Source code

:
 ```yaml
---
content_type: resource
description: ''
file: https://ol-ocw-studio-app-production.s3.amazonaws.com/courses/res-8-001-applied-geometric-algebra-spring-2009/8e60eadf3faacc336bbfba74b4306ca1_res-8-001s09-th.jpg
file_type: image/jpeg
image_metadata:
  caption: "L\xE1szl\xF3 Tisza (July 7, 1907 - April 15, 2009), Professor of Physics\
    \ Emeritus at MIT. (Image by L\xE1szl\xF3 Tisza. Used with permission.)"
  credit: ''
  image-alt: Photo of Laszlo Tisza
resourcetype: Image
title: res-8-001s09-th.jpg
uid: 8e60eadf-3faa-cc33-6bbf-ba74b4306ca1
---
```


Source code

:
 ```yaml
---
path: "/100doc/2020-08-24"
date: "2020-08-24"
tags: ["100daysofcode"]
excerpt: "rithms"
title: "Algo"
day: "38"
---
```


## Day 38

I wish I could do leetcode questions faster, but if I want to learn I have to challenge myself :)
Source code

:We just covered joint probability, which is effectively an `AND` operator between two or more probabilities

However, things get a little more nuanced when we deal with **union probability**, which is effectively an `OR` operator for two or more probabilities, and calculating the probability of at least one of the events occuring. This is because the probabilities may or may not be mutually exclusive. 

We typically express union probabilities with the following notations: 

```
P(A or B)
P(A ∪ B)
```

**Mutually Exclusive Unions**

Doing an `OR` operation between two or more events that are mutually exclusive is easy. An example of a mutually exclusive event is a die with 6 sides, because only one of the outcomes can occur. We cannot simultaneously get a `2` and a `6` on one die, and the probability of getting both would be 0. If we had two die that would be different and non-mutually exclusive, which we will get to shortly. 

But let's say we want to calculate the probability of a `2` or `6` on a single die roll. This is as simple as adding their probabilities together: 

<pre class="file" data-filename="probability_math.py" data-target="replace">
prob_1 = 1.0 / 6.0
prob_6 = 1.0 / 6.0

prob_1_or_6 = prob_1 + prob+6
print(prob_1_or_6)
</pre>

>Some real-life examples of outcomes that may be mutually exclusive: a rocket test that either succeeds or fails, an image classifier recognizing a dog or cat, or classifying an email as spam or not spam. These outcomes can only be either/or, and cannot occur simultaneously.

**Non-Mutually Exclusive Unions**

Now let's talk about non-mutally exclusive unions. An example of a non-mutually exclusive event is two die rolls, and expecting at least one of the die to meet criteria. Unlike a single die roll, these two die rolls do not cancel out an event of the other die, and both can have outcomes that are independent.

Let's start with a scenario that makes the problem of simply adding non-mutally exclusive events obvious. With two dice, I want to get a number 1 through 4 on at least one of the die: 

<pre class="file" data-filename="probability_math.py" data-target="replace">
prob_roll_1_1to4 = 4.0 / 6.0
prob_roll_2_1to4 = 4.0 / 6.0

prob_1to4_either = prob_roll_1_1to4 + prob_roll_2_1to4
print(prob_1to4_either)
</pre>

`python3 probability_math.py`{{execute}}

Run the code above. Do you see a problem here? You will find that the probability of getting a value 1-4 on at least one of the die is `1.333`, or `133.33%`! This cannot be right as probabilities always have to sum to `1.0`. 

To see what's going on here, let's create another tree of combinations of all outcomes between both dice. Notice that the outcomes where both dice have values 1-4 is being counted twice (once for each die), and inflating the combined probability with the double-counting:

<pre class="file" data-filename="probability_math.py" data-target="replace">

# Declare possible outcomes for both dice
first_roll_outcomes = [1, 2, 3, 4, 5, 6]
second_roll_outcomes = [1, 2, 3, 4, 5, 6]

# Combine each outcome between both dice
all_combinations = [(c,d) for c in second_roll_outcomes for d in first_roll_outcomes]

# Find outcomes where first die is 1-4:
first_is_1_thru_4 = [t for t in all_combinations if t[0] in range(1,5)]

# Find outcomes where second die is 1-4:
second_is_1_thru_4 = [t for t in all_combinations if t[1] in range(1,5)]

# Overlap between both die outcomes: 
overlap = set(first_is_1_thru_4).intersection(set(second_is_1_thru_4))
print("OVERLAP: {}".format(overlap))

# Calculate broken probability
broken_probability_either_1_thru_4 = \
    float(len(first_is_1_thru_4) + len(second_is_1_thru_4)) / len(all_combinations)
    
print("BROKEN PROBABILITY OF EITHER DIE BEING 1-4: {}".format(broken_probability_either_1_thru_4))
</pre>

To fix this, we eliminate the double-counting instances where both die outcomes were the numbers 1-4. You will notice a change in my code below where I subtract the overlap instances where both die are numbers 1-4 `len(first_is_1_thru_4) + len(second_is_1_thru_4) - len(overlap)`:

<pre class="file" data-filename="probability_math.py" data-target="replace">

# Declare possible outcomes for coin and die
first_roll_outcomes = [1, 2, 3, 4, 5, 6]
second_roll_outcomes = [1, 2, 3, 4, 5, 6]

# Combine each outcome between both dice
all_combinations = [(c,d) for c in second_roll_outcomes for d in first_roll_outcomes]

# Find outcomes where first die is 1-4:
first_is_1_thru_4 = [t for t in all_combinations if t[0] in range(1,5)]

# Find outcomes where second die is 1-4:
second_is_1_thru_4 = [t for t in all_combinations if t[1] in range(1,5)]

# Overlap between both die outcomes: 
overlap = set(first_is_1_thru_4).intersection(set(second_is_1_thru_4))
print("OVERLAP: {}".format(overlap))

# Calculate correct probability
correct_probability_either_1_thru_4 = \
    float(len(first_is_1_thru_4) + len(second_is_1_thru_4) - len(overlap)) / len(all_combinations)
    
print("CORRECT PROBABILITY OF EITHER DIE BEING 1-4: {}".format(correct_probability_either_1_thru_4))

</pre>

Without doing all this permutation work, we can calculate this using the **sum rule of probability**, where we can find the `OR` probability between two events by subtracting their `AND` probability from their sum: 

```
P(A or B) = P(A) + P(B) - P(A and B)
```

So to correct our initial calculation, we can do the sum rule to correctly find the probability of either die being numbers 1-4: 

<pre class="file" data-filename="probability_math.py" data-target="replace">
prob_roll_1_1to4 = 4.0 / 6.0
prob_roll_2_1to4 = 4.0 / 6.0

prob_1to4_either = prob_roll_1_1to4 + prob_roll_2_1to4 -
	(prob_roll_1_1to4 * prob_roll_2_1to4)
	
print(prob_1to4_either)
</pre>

· · · ·

* _The task_
Copy each line of the listing that holds the word "effectively".

* _Reply to the exercise_
:We just covered joint probability, which is effectively an `AND` operator between two or more probabilities
However, things get a little more nuanced when we deal with **union probability**, which is effectively an `OR` operator for two or more probabilities, and calculating the probability of at least one of the events occuring. This is because the probabilities may or may not be mutually exclusive. 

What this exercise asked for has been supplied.